● **Assigned task**:
Down to the last line, repeat the entries exactly.
::: Data to use
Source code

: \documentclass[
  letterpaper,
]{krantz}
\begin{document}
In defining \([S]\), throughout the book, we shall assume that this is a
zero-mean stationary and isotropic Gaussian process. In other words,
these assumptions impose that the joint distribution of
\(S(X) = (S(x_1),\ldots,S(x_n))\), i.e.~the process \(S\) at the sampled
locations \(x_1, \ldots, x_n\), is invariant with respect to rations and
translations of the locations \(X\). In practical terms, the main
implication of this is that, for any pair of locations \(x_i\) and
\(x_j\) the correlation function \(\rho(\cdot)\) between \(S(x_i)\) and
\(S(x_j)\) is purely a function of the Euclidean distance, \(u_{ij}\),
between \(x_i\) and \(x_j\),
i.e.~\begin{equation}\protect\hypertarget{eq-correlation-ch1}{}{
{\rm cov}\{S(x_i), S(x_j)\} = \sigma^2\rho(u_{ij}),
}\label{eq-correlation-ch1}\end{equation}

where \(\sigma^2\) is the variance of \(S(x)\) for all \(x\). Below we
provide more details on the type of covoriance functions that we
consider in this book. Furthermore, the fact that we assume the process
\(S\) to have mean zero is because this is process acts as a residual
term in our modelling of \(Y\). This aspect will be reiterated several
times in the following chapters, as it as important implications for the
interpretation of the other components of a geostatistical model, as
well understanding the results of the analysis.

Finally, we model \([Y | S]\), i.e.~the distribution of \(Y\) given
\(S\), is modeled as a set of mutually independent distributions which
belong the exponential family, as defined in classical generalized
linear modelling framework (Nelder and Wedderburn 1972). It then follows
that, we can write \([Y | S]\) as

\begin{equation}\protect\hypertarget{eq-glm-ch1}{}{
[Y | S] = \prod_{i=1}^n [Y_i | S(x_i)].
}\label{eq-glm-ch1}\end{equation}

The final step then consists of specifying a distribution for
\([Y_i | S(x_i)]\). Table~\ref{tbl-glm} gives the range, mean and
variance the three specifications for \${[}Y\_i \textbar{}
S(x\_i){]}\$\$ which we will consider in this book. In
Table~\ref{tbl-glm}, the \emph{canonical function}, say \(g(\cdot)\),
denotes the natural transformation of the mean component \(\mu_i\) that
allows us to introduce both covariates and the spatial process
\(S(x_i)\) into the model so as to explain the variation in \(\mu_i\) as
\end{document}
::::::
● **Solution to the exercise**:
Source code

: \documentclass[
  letterpaper,
]{krantz}
\begin{document}
In defining \([S]\), throughout the book, we shall assume that this is a
zero-mean stationary and isotropic Gaussian process. In other words,
these assumptions impose that the joint distribution of
\(S(X) = (S(x_1),\ldots,S(x_n))\), i.e.~the process \(S\) at the sampled
locations \(x_1, \ldots, x_n\), is invariant with respect to rations and
translations of the locations \(X\). In practical terms, the main
implication of this is that, for any pair of locations \(x_i\) and
\(x_j\) the correlation function \(\rho(\cdot)\) between \(S(x_i)\) and
\(S(x_j)\) is purely a function of the Euclidean distance, \(u_{ij}\),
between \(x_i\) and \(x_j\),
i.e.~\begin{equation}\protect\hypertarget{eq-correlation-ch1}{}{
{\rm cov}\{S(x_i), S(x_j)\} = \sigma^2\rho(u_{ij}),
}\label{eq-correlation-ch1}\end{equation}

where \(\sigma^2\) is the variance of \(S(x)\) for all \(x\). Below we
provide more details on the type of covoriance functions that we
consider in this book. Furthermore, the fact that we assume the process
\(S\) to have mean zero is because this is process acts as a residual
term in our modelling of \(Y\). This aspect will be reiterated several
times in the following chapters, as it as important implications for the
interpretation of the other components of a geostatistical model, as
well understanding the results of the analysis.

Finally, we model \([Y | S]\), i.e.~the distribution of \(Y\) given
\(S\), is modeled as a set of mutually independent distributions which
belong the exponential family, as defined in classical generalized
linear modelling framework (Nelder and Wedderburn 1972). It then follows
that, we can write \([Y | S]\) as

\begin{equation}\protect\hypertarget{eq-glm-ch1}{}{
[Y | S] = \prod_{i=1}^n [Y_i | S(x_i)].
}\label{eq-glm-ch1}\end{equation}

The final step then consists of specifying a distribution for
\([Y_i | S(x_i)]\). Table~\ref{tbl-glm} gives the range, mean and
variance the three specifications for \${[}Y\_i \textbar{}
S(x\_i){]}\$\$ which we will consider in this book. In
Table~\ref{tbl-glm}, the \emph{canonical function}, say \(g(\cdot)\),
denotes the natural transformation of the mean component \(\mu_i\) that
allows us to introduce both covariates and the spatial process
\(S(x_i)\) into the model so as to explain the variation in \(\mu_i\) as
\end{document}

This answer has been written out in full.